DATASET CONTENT:

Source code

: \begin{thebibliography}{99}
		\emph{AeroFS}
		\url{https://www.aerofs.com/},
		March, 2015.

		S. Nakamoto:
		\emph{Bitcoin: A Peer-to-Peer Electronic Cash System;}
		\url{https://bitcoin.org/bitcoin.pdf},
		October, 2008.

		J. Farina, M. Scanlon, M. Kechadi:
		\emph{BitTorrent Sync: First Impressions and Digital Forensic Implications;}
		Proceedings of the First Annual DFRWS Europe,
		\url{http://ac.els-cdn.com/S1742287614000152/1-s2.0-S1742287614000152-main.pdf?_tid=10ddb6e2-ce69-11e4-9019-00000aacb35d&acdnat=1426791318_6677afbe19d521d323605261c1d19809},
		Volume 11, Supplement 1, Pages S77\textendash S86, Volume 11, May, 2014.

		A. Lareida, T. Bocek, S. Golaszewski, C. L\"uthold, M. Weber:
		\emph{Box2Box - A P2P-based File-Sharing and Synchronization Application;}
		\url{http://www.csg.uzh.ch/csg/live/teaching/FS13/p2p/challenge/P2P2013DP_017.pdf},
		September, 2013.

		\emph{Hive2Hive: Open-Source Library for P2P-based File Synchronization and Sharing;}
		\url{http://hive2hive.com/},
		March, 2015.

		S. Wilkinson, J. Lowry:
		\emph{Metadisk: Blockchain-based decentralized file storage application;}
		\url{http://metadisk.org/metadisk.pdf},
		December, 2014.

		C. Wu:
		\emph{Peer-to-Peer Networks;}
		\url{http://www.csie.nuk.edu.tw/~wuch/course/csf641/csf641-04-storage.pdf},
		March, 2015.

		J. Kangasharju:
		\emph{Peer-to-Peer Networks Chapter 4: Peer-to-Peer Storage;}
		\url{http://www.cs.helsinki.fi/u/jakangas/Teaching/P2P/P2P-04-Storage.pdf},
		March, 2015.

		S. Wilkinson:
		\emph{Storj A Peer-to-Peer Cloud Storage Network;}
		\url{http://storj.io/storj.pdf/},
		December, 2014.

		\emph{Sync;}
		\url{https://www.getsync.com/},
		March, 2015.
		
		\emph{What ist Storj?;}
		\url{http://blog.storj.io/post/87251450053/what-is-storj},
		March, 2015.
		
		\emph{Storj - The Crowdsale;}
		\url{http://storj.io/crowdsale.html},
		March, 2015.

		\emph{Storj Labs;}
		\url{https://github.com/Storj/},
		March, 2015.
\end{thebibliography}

TASK DESCRIPTION:
Your reply must consist of the entire listing, repeated word for word.

REPLY:
Source code

: \begin{thebibliography}{99}
		\emph{AeroFS}
		\url{https://www.aerofs.com/},
		March, 2015.

		S. Nakamoto:
		\emph{Bitcoin: A Peer-to-Peer Electronic Cash System;}
		\url{https://bitcoin.org/bitcoin.pdf},
		October, 2008.

		J. Farina, M. Scanlon, M. Kechadi:
		\emph{BitTorrent Sync: First Impressions and Digital Forensic Implications;}
		Proceedings of the First Annual DFRWS Europe,
		\url{http://ac.els-cdn.com/S1742287614000152/1-s2.0-S1742287614000152-main.pdf?_tid=10ddb6e2-ce69-11e4-9019-00000aacb35d&acdnat=1426791318_6677afbe19d521d323605261c1d19809},
		Volume 11, Supplement 1, Pages S77\textendash S86, Volume 11, May, 2014.

		A. Lareida, T. Bocek, S. Golaszewski, C. L\"uthold, M. Weber:
		\emph{Box2Box - A P2P-based File-Sharing and Synchronization Application;}
		\url{http://www.csg.uzh.ch/csg/live/teaching/FS13/p2p/challenge/P2P2013DP_017.pdf},
		September, 2013.

		\emph{Hive2Hive: Open-Source Library for P2P-based File Synchronization and Sharing;}
		\url{http://hive2hive.com/},
		March, 2015.

		S. Wilkinson, J. Lowry:
		\emph{Metadisk: Blockchain-based decentralized file storage application;}
		\url{http://metadisk.org/metadisk.pdf},
		December, 2014.

		C. Wu:
		\emph{Peer-to-Peer Networks;}
		\url{http://www.csie.nuk.edu.tw/~wuch/course/csf641/csf641-04-storage.pdf},
		March, 2015.

		J. Kangasharju:
		\emph{Peer-to-Peer Networks Chapter 4: Peer-to-Peer Storage;}
		\url{http://www.cs.helsinki.fi/u/jakangas/Teaching/P2P/P2P-04-Storage.pdf},
		March, 2015.

		S. Wilkinson:
		\emph{Storj A Peer-to-Peer Cloud Storage Network;}
		\url{http://storj.io/storj.pdf/},
		December, 2014.

		\emph{Sync;}
		\url{https://www.getsync.com/},
		March, 2015.
		
		\emph{What ist Storj?;}
		\url{http://blog.storj.io/post/87251450053/what-is-storj},
		March, 2015.
		
		\emph{Storj - The Crowdsale;}
		\url{http://storj.io/crowdsale.html},
		March, 2015.

		\emph{Storj Labs;}
		\url{https://github.com/Storj/},
		March, 2015.
\end{thebibliography}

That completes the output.